### Saved entries
----------
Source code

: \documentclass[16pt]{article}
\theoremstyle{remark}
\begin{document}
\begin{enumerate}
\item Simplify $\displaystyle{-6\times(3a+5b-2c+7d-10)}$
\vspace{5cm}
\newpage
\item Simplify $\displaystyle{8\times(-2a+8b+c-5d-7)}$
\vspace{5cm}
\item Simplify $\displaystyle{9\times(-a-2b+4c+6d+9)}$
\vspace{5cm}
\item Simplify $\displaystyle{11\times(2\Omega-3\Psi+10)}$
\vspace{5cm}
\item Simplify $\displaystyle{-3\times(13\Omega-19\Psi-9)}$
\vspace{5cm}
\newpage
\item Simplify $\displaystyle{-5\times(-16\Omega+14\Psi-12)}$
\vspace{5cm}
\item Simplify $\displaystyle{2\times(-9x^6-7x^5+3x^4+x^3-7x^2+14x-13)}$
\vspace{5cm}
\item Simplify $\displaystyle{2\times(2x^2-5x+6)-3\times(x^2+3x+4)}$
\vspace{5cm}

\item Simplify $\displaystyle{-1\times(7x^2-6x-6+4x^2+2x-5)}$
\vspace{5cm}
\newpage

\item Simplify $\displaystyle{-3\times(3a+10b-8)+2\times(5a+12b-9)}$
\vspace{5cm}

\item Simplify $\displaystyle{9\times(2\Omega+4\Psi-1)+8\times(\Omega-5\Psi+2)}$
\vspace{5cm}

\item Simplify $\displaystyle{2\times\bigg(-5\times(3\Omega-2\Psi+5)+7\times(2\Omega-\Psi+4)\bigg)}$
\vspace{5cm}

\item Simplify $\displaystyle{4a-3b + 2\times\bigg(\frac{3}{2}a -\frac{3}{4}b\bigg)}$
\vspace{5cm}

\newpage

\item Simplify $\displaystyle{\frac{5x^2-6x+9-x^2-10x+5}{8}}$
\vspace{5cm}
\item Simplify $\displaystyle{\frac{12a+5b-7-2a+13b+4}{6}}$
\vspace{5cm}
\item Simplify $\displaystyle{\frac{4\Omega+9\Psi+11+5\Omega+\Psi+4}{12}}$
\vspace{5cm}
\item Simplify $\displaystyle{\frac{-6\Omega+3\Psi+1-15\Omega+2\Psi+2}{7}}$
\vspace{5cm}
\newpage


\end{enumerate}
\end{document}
----------
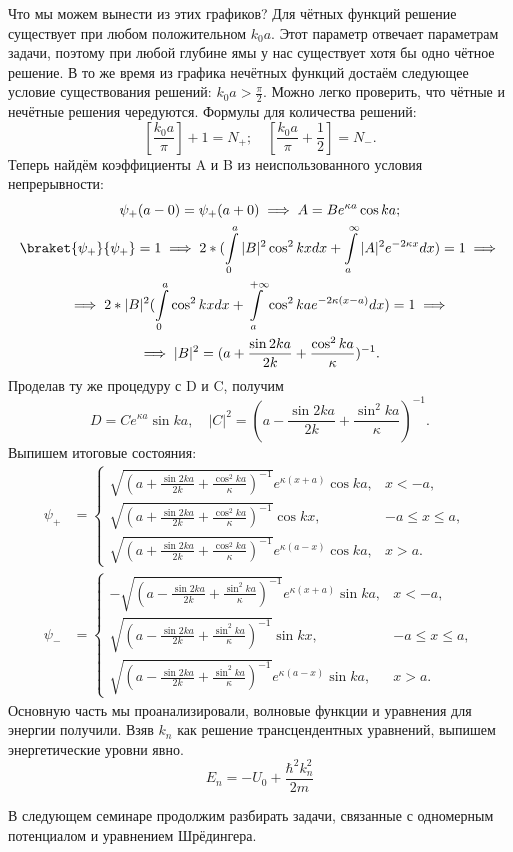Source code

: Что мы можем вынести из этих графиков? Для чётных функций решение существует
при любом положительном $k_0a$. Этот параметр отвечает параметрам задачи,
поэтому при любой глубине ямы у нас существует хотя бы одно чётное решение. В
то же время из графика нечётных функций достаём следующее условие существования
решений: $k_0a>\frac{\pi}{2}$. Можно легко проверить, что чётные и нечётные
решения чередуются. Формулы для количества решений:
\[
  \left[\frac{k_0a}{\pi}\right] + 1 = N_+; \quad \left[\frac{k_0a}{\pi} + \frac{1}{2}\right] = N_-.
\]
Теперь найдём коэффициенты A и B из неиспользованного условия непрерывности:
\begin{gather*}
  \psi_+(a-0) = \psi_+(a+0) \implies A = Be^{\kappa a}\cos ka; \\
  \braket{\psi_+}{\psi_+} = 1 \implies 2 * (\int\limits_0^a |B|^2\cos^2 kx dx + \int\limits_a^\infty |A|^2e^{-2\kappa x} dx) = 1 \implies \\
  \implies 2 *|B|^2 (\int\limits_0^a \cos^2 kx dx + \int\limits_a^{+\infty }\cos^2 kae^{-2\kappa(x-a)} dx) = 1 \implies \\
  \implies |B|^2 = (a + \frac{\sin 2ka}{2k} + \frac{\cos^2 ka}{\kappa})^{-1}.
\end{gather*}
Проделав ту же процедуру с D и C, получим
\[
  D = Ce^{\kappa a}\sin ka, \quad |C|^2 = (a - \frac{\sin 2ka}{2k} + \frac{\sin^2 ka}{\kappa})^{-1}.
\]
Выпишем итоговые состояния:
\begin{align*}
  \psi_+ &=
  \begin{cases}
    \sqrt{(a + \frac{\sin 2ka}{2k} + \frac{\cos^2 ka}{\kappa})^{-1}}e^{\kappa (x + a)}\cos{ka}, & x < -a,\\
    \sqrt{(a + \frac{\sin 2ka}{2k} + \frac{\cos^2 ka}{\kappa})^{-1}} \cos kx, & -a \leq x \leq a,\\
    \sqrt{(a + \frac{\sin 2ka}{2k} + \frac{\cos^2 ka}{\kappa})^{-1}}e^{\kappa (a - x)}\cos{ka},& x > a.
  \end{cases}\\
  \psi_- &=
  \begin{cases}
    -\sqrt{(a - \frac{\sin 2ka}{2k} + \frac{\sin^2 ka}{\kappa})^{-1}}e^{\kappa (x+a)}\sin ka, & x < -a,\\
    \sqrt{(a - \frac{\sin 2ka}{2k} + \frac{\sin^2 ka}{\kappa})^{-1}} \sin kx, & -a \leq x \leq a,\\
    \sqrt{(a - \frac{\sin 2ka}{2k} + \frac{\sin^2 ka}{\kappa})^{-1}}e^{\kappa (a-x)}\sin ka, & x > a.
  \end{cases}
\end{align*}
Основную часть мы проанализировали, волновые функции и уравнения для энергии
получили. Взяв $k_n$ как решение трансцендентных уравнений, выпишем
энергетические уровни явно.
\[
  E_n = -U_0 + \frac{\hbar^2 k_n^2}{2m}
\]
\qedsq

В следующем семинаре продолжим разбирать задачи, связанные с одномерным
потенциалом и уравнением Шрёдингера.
----------
### What is expected
Pull out each line of the records holding the string "решение".

### Output below
: Что мы можем вынести из этих графиков? Для чётных функций решение существует
поэтому при любой глубине ямы у нас существует хотя бы одно чётное решение. В
получили. Взяв $k_n$ как решение трансцендентных уравнений, выпишем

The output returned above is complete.